Mechanical harvesting machines, and especially canopy shakers, are always in close contact with the citrus tree canopy and fruit. Like hand harvesting, they can potentially carry diseases from an infected tree to a healthy one. With rising outbreaks of citrus canker now plaguing Florida’s citrus, growers must take full responsibility and be in compliance with all rules when decontaminating mechanical harvesters.
Mechanical harvesting machines can promote canker in two ways: by carrying the infected leaf and plant materials from one tree to another, and by injuring the tree, which could potentially make the tree more susceptible to infection.
Currently, decontamination is recommended between each block and required when departing or entering a grove. The decontamination process requires removing plant debris from machines and the undercarriage using an air compressor and washing the machines with antibacterial solution. A complete list of alternative methods and approved chemicals for canker decontamination of equipment is provided by the Florida Department of Agriculture and Consumer Services at www.doacs.state.fl.us/pi/canker/pdf/decontamination.pdf.
A combination of applying chlorine or commercial hypochlorite products followed by a cleaning with a pressure washer and detergent is the most commonly used practice.
In general, the decontamination process is a time-consuming and costly process and can take the operators anywhere from one hour to five hours to complete depending on the number of cleaning crew members and if they are cleaning support equipment or not. Any process that expedites the process will save growers time and money.
The first step to expedite the process is to reduce plant material collection, especially in areas that are hard to reach and clean properly. Most mechanical harvesting machines have many areas that tend to collect leaves, fruit, and branches. It is important to identify those locations and cover them if possible. Hanging wires and hydraulic hoses also tend to collect plant materials. Gathering them together and covering them could also reduce collection of plant material. Our study showed that it is possible to reduce plant material collection between 50% to 80% just by covering certain areas on the machine and gathering and covering the hydraulic hoses and wires.

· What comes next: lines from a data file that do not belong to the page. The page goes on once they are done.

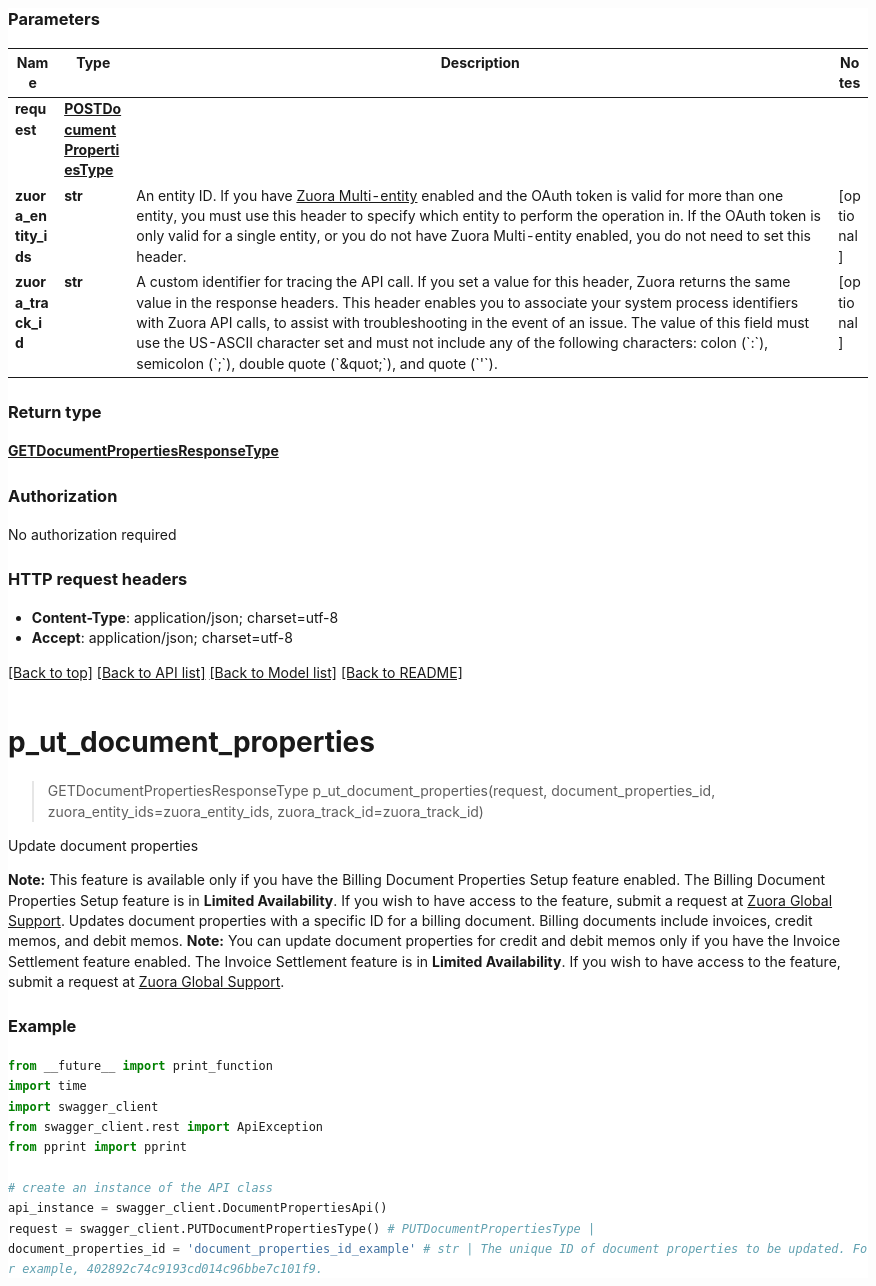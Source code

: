 ### Parameters

Name | Type | Description  | Notes
------------- | ------------- | ------------- | -------------
 **request** | [**POSTDocumentPropertiesType**](POSTDocumentPropertiesType.md)|  | 
 **zuora_entity_ids** | **str**| An entity ID. If you have [Zuora Multi-entity](https://knowledgecenter.zuora.com/BB_Introducing_Z_Business/Multi-entity) enabled and the OAuth token is valid for more than one entity, you must use this header to specify which entity to perform the operation in. If the OAuth token is only valid for a single entity, or you do not have Zuora Multi-entity enabled, you do not need to set this header.  | [optional] 
 **zuora_track_id** | **str**| A custom identifier for tracing the API call. If you set a value for this header, Zuora returns the same value in the response headers. This header enables you to associate your system process identifiers with Zuora API calls, to assist with troubleshooting in the event of an issue.  The value of this field must use the US-ASCII character set and must not include any of the following characters: colon (&#x60;:&#x60;), semicolon (&#x60;;&#x60;), double quote (&#x60;\&quot;&#x60;), and quote (&#x60;&#39;&#x60;).  | [optional] 

### Return type

[**GETDocumentPropertiesResponseType**](GETDocumentPropertiesResponseType.md)

### Authorization

No authorization required

### HTTP request headers

 - **Content-Type**: application/json; charset=utf-8
 - **Accept**: application/json; charset=utf-8

[[Back to top]](#) [[Back to API list]](../README.md#documentation-for-api-endpoints) [[Back to Model list]](../README.md#documentation-for-models) [[Back to README]](../README.md)

# **p_ut_document_properties**
> GETDocumentPropertiesResponseType p_ut_document_properties(request, document_properties_id, zuora_entity_ids=zuora_entity_ids, zuora_track_id=zuora_track_id)

Update document properties

**Note:** This feature is available only if you have the Billing Document Properties Setup feature enabled. The Billing Document Properties Setup feature is in **Limited Availability**. If you wish to have access to the feature, submit a request at [Zuora Global Support](http://support.zuora.com/).  Updates document properties with a specific ID for a billing document. Billing documents include invoices, credit memos, and debit memos.  **Note:** You can update document properties for credit and debit memos only if you have the Invoice Settlement feature enabled. The Invoice Settlement feature is in **Limited Availability**. If you wish to have access to the feature, submit a request at [Zuora Global Support](http://support.zuora.com/). 

### Example
```python
from __future__ import print_function
import time
import swagger_client
from swagger_client.rest import ApiException
from pprint import pprint

# create an instance of the API class
api_instance = swagger_client.DocumentPropertiesApi()
request = swagger_client.PUTDocumentPropertiesType() # PUTDocumentPropertiesType | 
document_properties_id = 'document_properties_id_example' # str | The unique ID of document properties to be updated. For example, 402892c74c9193cd014c96bbe7c101f9. 
```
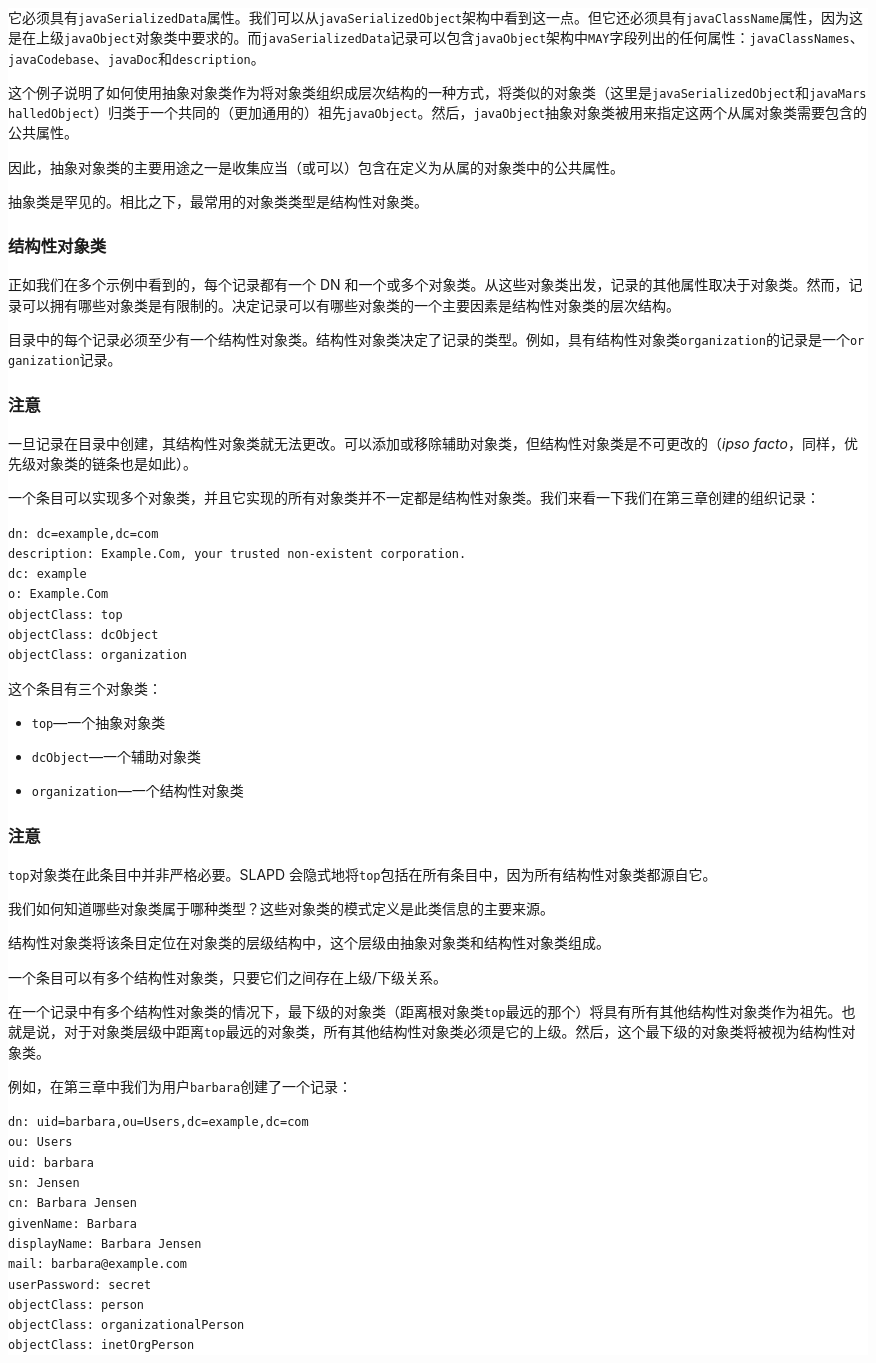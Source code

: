 它必须具有`javaSerializedData`属性。我们可以从`javaSerializedObject`架构中看到这一点。但它还必须具有`javaClassName`属性，因为这是在上级`javaObject`对象类中要求的。而`javaSerializedData`记录可以包含`javaObject`架构中`MAY`字段列出的任何属性：`javaClassNames`、`javaCodebase`、`javaDoc`和`description`。

这个例子说明了如何使用抽象对象类作为将对象类组织成层次结构的一种方式，将类似的对象类（这里是`javaSerializedObject`和`javaMarshalledObject`）归类于一个共同的（更加通用的）祖先`javaObject`。然后，`javaObject`抽象对象类被用来指定这两个从属对象类需要包含的公共属性。

因此，抽象对象类的主要用途之一是收集应当（或可以）包含在定义为从属的对象类中的公共属性。

抽象类是罕见的。相比之下，最常用的对象类类型是结构性对象类。

### 结构性对象类

正如我们在多个示例中看到的，每个记录都有一个 DN 和一个或多个对象类。从这些对象类出发，记录的其他属性取决于对象类。然而，记录可以拥有哪些对象类是有限制的。决定记录可以有哪些对象类的一个主要因素是结构性对象类的层次结构。

目录中的每个记录必须至少有一个结构性对象类。结构性对象类决定了记录的类型。例如，具有结构性对象类`organization`的记录是一个`organization`记录。

### 注意

一旦记录在目录中创建，其结构性对象类就无法更改。可以添加或移除辅助对象类，但结构性对象类是不可更改的（*ipso* *facto*，同样，优先级对象类的链条也是如此）。

一个条目可以实现多个对象类，并且它实现的所有对象类并不一定都是结构性对象类。我们来看一下我们在第三章创建的组织记录：

```
dn: dc=example,dc=com
description: Example.Com, your trusted non-existent corporation.
dc: example
o: Example.Com
objectClass: top
objectClass: dcObject
objectClass: organization
```

这个条目有三个对象类：

+   `top`—一个抽象对象类

+   `dcObject`—一个辅助对象类

+   `organization`—一个结构性对象类

### 注意

`top`对象类在此条目中并非严格必要。SLAPD 会隐式地将`top`包括在所有条目中，因为所有结构性对象类都源自它。

我们如何知道哪些对象类属于哪种类型？这些对象类的模式定义是此类信息的主要来源。

结构性对象类将该条目定位在对象类的层级结构中，这个层级由抽象对象类和结构性对象类组成。

一个条目可以有多个结构性对象类，只要它们之间存在上级/下级关系。

在一个记录中有多个结构性对象类的情况下，最下级的对象类（距离根对象类`top`最远的那个）将具有所有其他结构性对象类作为祖先。也就是说，对于对象类层级中距离`top`最远的对象类，所有其他结构性对象类必须是它的上级。然后，这个最下级的对象类将被视为结构性对象类。

例如，在第三章中我们为用户`barbara`创建了一个记录：

```
dn: uid=barbara,ou=Users,dc=example,dc=com
ou: Users
uid: barbara
sn: Jensen
cn: Barbara Jensen
givenName: Barbara
displayName: Barbara Jensen
mail: barbara@example.com
userPassword: secret
objectClass: person
objectClass: organizationalPerson
objectClass: inetOrgPerson
```
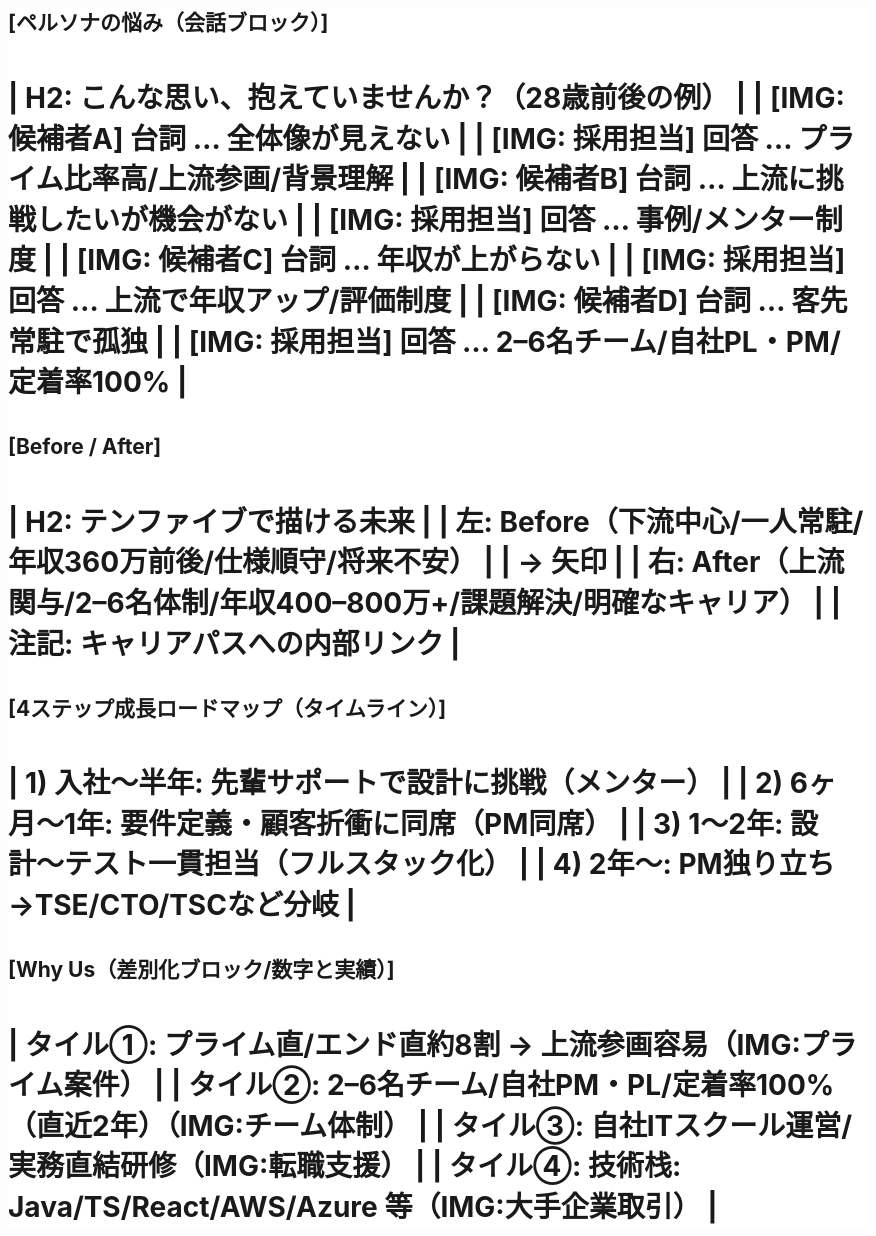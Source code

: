 
[ペルソナの悩み（会話ブロック）]
--------------------------------------------------------------------------------
| H2: こんな思い、抱えていませんか？（28歳前後の例）                          |
| [IMG: 候補者A] 台詞 … 全体像が見えない                                     |
| [IMG: 採用担当] 回答 … プライム比率高/上流参画/背景理解                    |
| [IMG: 候補者B] 台詞 … 上流に挑戦したいが機会がない                          |
| [IMG: 採用担当] 回答 … 事例/メンター制度                                    |
| [IMG: 候補者C] 台詞 … 年収が上がらない                                      |
| [IMG: 採用担当] 回答 … 上流で年収アップ/評価制度                            |
| [IMG: 候補者D] 台詞 … 客先常駐で孤独                                        |
| [IMG: 採用担当] 回答 … 2–6名チーム/自社PL・PM/定着率100%                   |
================================================================================

[Before / After]
--------------------------------------------------------------------------------
| H2: テンファイブで描ける未来                                                |
| 左: Before（下流中心/一人常駐/年収360万前後/仕様順守/将来不安）            |
| → 矢印                                                                      |
| 右: After（上流関与/2–6名体制/年収400–800万+/課題解決/明確なキャリア）     |
| 注記: キャリアパスへの内部リンク                                            |
================================================================================

[4ステップ成長ロードマップ（タイムライン）]
--------------------------------------------------------------------------------
| 1) 入社〜半年: 先輩サポートで設計に挑戦（メンター）                         |
| 2) 6ヶ月〜1年: 要件定義・顧客折衝に同席（PM同席）                           |
| 3) 1〜2年: 設計〜テスト一貫担当（フルスタック化）                           |
| 4) 2年〜: PM独り立ち→TSE/CTO/TSCなど分岐                                   |
================================================================================

[Why Us（差別化ブロック/数字と実績）]
--------------------------------------------------------------------------------
| タイル①: プライム直/エンド直約8割 → 上流参画容易（IMG:プライム案件）        |
| タイル②: 2–6名チーム/自社PM・PL/定着率100%（直近2年）（IMG:チーム体制）     |
| タイル③: 自社ITスクール運営/実務直結研修（IMG:転職支援）                    |
| タイル④: 技術栈: Java/TS/React/AWS/Azure 等（IMG:大手企業取引）             |
================================================================================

Good harvesting planning could also reduce machine downtime due to decontamination. For example, harvesters should not be operated in separate groves on the same day. Also, a canker distribution map and risk management techniques can be used to plan and optimize the decontamination process within large groves.
There is a high risk of spreading citrus canker when diseased citrus plant material and neighboring vegetation are wet. It is important to make sure all equipment is completely dry before harvesting a new grove or to avoid harvesting when the plant canopy is extremely wet and the chance of spreading canker is high.
There is always a risk of spreading canker during harvesting — whether hand harvesting or mechanical harvesting. Decontamination is required in both cases. The advantage of a decontamination process for mechanical harvesting compared to hand harvesting is that the manager has more control over the decontamination process. It is also easier to verify whether decontamination has been conducted or not. In addition, it is possible to use stronger decontamination chemicals for machines, thereby reducing the risk of any bacteria surviving.
Currently, decontamination is not necessary for citrus greening disease because based on what we know this disease cannot be spread.